*Data for analysis:*
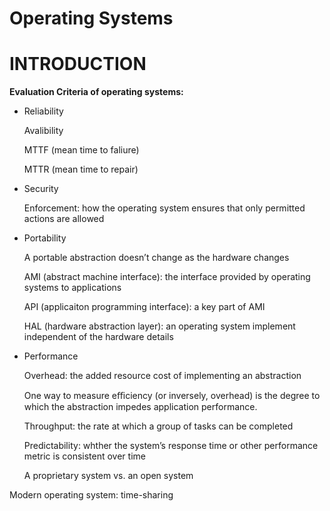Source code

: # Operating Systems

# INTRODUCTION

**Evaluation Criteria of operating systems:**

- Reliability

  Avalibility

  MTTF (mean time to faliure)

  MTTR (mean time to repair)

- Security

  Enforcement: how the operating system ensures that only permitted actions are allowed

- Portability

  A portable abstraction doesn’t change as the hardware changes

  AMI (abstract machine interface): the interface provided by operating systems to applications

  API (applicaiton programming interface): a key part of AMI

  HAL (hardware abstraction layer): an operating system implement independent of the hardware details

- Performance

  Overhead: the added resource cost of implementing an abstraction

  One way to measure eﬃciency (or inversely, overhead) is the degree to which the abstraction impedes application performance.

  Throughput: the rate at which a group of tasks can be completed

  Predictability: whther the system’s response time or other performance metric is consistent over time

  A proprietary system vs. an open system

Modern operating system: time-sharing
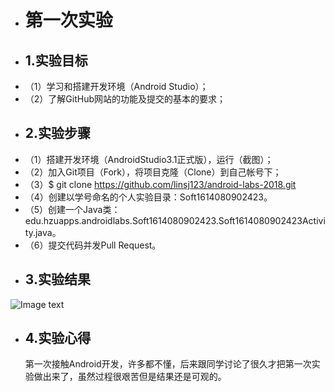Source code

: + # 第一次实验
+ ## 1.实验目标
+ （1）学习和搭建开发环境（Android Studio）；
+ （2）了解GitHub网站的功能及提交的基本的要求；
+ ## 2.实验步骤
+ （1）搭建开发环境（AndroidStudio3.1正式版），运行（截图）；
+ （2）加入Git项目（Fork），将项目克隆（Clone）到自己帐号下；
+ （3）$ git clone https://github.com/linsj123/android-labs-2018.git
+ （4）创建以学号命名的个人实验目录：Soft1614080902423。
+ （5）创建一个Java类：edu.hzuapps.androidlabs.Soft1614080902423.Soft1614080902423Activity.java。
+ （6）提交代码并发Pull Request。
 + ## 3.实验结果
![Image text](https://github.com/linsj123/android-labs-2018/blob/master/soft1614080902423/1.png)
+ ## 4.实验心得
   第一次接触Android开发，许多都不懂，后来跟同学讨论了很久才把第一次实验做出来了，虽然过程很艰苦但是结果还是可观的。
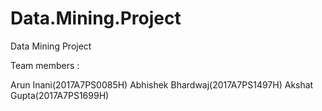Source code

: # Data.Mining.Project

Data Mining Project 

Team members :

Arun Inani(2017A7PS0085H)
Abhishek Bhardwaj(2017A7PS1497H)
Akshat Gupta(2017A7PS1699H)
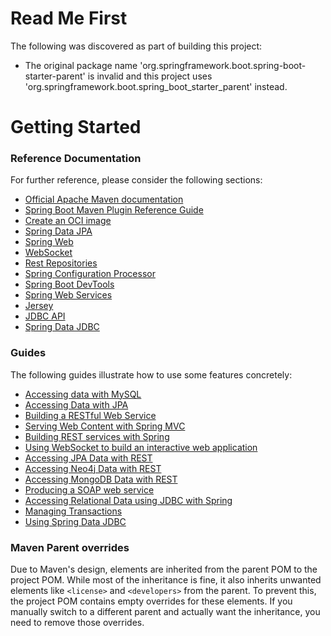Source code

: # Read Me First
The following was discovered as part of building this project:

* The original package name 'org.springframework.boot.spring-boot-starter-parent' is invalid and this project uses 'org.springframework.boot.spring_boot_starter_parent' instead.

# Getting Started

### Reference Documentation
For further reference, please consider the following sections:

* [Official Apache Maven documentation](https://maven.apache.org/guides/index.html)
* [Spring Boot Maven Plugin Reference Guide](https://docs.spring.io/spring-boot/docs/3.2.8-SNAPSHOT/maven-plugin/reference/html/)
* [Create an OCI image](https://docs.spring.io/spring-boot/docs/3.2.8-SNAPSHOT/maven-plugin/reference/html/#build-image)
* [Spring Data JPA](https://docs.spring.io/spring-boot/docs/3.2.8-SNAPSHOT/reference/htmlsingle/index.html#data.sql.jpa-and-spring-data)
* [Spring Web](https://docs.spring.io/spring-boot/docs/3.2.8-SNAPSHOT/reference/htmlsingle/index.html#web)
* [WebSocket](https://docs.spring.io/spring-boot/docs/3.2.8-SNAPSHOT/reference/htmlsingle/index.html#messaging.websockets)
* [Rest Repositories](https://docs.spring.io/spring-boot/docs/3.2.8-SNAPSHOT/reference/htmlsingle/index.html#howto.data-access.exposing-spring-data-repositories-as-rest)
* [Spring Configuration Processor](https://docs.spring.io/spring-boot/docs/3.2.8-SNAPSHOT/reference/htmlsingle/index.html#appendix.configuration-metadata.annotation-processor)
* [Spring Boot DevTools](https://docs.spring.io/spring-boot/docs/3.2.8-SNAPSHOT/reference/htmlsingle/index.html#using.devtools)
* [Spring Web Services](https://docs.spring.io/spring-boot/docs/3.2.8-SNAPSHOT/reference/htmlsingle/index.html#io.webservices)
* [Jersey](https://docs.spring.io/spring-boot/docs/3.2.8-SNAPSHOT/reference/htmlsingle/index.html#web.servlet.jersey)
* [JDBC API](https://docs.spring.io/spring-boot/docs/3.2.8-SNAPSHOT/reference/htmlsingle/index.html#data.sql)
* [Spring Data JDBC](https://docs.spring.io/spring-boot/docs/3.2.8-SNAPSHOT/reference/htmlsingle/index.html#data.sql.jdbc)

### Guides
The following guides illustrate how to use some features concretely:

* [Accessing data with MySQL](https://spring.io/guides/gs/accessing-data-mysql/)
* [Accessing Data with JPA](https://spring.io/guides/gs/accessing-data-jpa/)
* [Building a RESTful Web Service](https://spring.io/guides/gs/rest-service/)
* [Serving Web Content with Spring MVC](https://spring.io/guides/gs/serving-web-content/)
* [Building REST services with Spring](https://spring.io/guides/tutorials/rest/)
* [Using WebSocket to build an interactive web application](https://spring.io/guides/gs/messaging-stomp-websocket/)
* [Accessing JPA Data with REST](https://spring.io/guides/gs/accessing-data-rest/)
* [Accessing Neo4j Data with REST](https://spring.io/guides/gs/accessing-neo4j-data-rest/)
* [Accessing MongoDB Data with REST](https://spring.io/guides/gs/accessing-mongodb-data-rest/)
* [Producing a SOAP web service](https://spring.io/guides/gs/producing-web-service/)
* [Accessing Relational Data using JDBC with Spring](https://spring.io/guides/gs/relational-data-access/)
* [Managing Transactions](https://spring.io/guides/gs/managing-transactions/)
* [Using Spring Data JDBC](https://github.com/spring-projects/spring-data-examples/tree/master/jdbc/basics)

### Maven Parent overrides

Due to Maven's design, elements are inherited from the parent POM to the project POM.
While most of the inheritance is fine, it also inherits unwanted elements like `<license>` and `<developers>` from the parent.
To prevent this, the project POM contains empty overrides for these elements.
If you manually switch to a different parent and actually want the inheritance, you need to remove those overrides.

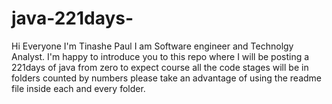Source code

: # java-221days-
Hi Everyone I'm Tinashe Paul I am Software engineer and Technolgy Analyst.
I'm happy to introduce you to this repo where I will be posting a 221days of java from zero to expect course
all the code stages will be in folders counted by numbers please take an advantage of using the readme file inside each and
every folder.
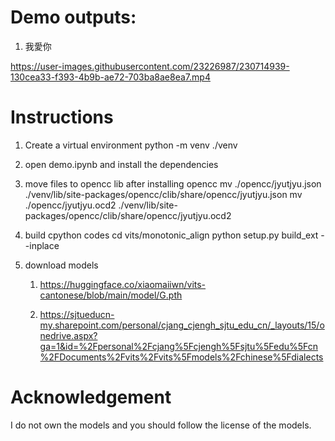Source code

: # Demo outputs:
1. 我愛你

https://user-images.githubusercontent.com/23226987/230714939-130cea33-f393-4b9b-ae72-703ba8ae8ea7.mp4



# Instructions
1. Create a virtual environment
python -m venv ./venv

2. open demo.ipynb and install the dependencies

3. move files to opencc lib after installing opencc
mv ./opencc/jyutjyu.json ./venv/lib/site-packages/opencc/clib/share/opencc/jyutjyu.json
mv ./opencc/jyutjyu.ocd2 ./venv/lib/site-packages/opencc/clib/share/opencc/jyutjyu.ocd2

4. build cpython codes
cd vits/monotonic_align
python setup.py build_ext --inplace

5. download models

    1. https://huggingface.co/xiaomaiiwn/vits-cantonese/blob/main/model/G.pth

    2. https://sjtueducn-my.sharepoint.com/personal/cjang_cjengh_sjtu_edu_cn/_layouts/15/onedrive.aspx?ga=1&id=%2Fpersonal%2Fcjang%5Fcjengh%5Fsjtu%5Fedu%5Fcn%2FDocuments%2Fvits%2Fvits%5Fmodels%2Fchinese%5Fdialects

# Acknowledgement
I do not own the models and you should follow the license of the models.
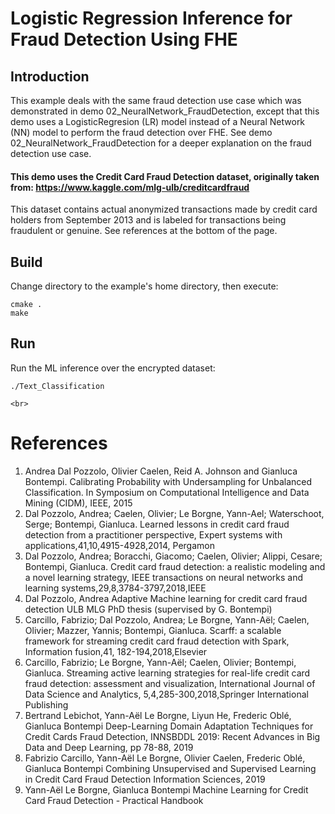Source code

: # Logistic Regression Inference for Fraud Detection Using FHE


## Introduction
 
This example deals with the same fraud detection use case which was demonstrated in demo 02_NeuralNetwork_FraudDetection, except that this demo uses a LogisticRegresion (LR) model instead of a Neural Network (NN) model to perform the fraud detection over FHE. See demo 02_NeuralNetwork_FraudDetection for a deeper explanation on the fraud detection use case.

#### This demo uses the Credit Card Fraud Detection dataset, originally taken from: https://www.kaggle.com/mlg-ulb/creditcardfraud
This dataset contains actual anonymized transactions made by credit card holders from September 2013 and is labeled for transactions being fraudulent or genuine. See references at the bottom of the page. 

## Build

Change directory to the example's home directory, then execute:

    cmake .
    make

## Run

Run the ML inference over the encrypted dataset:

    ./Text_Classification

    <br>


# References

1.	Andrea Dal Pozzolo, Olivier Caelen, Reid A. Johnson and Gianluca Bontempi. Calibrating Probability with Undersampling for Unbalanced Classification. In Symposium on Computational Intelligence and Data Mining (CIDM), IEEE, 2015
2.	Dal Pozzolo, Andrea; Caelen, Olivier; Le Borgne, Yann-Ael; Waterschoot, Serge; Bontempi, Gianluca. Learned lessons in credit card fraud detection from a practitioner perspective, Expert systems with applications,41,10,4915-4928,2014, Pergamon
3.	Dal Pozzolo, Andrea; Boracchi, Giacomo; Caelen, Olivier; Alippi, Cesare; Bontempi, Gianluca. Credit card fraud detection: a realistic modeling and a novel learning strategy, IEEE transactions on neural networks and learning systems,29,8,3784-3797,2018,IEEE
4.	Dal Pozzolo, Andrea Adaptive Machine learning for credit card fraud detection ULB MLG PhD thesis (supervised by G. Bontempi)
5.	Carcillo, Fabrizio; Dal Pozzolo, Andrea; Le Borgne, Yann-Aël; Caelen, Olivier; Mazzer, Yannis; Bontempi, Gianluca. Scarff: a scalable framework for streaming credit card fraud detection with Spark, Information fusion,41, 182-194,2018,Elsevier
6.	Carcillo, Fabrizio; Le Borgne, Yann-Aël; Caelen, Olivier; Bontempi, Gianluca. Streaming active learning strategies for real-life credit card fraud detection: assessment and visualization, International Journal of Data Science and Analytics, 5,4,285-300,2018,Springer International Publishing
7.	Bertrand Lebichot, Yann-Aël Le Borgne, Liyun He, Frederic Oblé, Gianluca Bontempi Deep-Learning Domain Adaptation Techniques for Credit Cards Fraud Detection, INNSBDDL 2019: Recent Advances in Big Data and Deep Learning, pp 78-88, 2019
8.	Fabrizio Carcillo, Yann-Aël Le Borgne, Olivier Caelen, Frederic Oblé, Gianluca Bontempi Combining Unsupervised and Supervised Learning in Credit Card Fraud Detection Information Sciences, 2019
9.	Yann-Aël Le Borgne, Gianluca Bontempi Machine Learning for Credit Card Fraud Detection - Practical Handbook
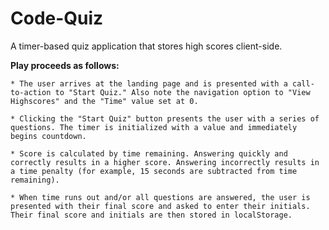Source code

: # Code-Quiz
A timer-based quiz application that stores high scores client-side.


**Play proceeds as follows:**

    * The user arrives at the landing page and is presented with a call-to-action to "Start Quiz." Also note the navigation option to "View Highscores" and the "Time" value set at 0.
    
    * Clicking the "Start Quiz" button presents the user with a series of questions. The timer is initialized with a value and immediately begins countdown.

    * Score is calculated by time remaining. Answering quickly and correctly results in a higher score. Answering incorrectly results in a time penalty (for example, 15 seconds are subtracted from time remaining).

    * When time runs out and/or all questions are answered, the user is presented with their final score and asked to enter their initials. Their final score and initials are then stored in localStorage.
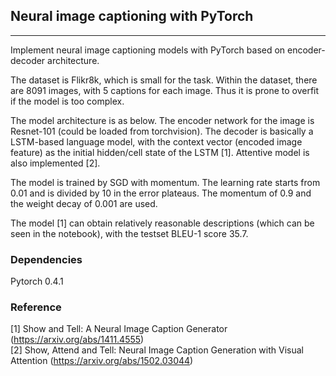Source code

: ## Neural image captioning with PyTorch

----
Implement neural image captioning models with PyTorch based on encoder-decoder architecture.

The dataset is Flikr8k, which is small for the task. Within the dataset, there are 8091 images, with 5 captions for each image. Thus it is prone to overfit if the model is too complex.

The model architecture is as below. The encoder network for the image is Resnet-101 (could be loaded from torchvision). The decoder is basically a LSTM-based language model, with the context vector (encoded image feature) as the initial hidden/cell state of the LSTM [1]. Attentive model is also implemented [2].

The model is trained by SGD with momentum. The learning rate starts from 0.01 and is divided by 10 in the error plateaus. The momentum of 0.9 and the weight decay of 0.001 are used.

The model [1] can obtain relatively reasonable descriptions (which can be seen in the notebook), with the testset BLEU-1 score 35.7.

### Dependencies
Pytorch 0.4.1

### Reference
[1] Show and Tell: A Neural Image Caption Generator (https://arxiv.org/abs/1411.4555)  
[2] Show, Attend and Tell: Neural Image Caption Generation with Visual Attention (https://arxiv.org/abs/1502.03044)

*Exercise objective:*
Keep the pictures out and repeat exactly the lines from the beginning of the data through the line that contains "git clone https://github.com/linsj123/android-labs-2018.git", both ends included.

*Problem solution:*
Source code

: # Operating Systems

# INTRODUCTION

**Evaluation Criteria of operating systems:**

- Reliability

  Avalibility

  MTTF (mean time to faliure)

  MTTR (mean time to repair)

- Security

  Enforcement: how the operating system ensures that only permitted actions are allowed

- Portability

  A portable abstraction doesn’t change as the hardware changes

  AMI (abstract machine interface): the interface provided by operating systems to applications

  API (applicaiton programming interface): a key part of AMI

  HAL (hardware abstraction layer): an operating system implement independent of the hardware details

- Performance

  Overhead: the added resource cost of implementing an abstraction

  One way to measure eﬃciency (or inversely, overhead) is the degree to which the abstraction impedes application performance.

  Throughput: the rate at which a group of tasks can be completed

  Predictability: whther the system’s response time or other performance metric is consistent over time

  A proprietary system vs. an open system

Modern operating system: time-sharing
Source code

: + # 第一次实验
+ ## 1.实验目标
+ （1）学习和搭建开发环境（Android Studio）；
+ （2）了解GitHub网站的功能及提交的基本的要求；
+ ## 2.实验步骤
+ （1）搭建开发环境（AndroidStudio3.1正式版），运行（截图）；
+ （2）加入Git项目（Fork），将项目克隆（Clone）到自己帐号下；
+ （3）$ git clone https://github.com/linsj123/android-labs-2018.git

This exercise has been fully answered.